Your instructions
For each record that follows, restate the text exactly and drop the pictures.
"""
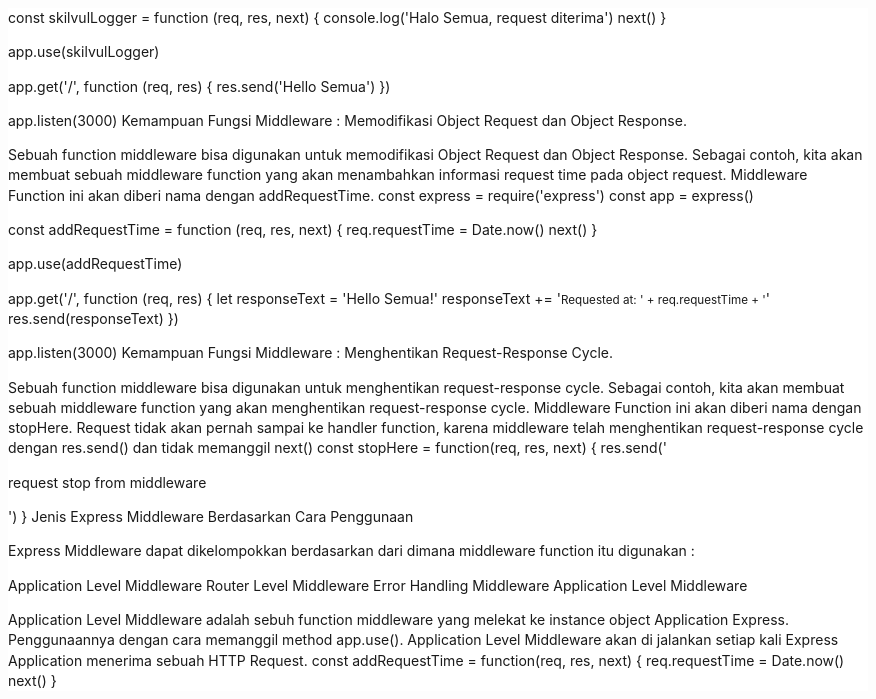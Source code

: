 const skilvulLogger = function (req, res, next) {
  console.log('Halo Semua, request diterima')
  next()
}

app.use(skilvulLogger)

app.get('/', function (req, res) {
  res.send('Hello Semua')
})

app.listen(3000)
Kemampuan Fungsi Middleware : Memodifikasi Object Request dan Object Response.

Sebuah function middleware bisa digunakan untuk memodifikasi Object Request dan Object Response.
Sebagai contoh, kita akan membuat sebuah middleware function yang akan menambahkan informasi request time pada object request.
Middleware Function ini akan diberi nama dengan addRequestTime.
const express = require('express')
const app = express()

const addRequestTime = function (req, res, next) {
  req.requestTime = Date.now()
  next()
}

app.use(addRequestTime)

app.get('/', function (req, res) {
  let responseText = 'Hello Semua!'
  responseText += '<small>Requested at: ' + req.requestTime + '</small>'
  res.send(responseText)
})

app.listen(3000)
Kemampuan Fungsi Middleware : Menghentikan Request-Response Cycle.

Sebuah function middleware bisa digunakan untuk menghentikan request-response cycle.
Sebagai contoh, kita akan membuat sebuah middleware function yang akan menghentikan request-response cycle.
Middleware Function ini akan diberi nama dengan stopHere.
Request tidak akan pernah sampai ke handler function, karena middleware telah menghentikan request-response cycle dengan res.send() dan tidak memanggil next()
const stopHere = function(req, res, next) {
  res.send('<p>request stop from middleware</p>')
}
Jenis Express Middleware Berdasarkan Cara Penggunaan

Express Middleware dapat dikelompokkan berdasarkan dari dimana middleware function itu digunakan :

Application Level Middleware
Router Level Middleware
Error Handling Middleware
Application Level Middleware

Application Level Middleware adalah sebuh function middleware yang melekat ke instance object Application Express.
Penggunaannya dengan cara memanggil method app.use().
Application Level Middleware akan di jalankan setiap kali Express Application menerima sebuah HTTP Request.
const addRequestTime = function(req, res, next) {
  req.requestTime = Date.now()
  next()
}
"""
Task solution
Source code

: const skilvulLogger = function (req, res, next) {
  console.log('Halo Semua, request diterima')
  next()
}

app.use(skilvulLogger)

app.get('/', function (req, res) {
  res.send('Hello Semua')
})

app.listen(3000)
Kemampuan Fungsi Middleware : Memodifikasi Object Request dan Object Response.

Sebuah function middleware bisa digunakan untuk memodifikasi Object Request dan Object Response.
Sebagai contoh, kita akan membuat sebuah middleware function yang akan menambahkan informasi request time pada object request.
Middleware Function ini akan diberi nama dengan addRequestTime.
const express = require('express')
const app = express()

const addRequestTime = function (req, res, next) {
  req.requestTime = Date.now()
  next()
}

app.use(addRequestTime)

app.get('/', function (req, res) {
  let responseText = 'Hello Semua!'
  responseText += '<small>Requested at: ' + req.requestTime + '</small>'
  res.send(responseText)
})

app.listen(3000)
Kemampuan Fungsi Middleware : Menghentikan Request-Response Cycle.

Sebuah function middleware bisa digunakan untuk menghentikan request-response cycle.
Sebagai contoh, kita akan membuat sebuah middleware function yang akan menghentikan request-response cycle.
Middleware Function ini akan diberi nama dengan stopHere.
Request tidak akan pernah sampai ke handler function, karena middleware telah menghentikan request-response cycle dengan res.send() dan tidak memanggil next()
const stopHere = function(req, res, next) {
  res.send('<p>request stop from middleware</p>')
}
Jenis Express Middleware Berdasarkan Cara Penggunaan

Express Middleware dapat dikelompokkan berdasarkan dari dimana middleware function itu digunakan :

Application Level Middleware
Router Level Middleware
Error Handling Middleware
Application Level Middleware

Application Level Middleware adalah sebuh function middleware yang melekat ke instance object Application Express.
Penggunaannya dengan cara memanggil method app.use().
Application Level Middleware akan di jalankan setiap kali Express Application menerima sebuah HTTP Request.
const addRequestTime = function(req, res, next) {
  req.requestTime = Date.now()
  next()
}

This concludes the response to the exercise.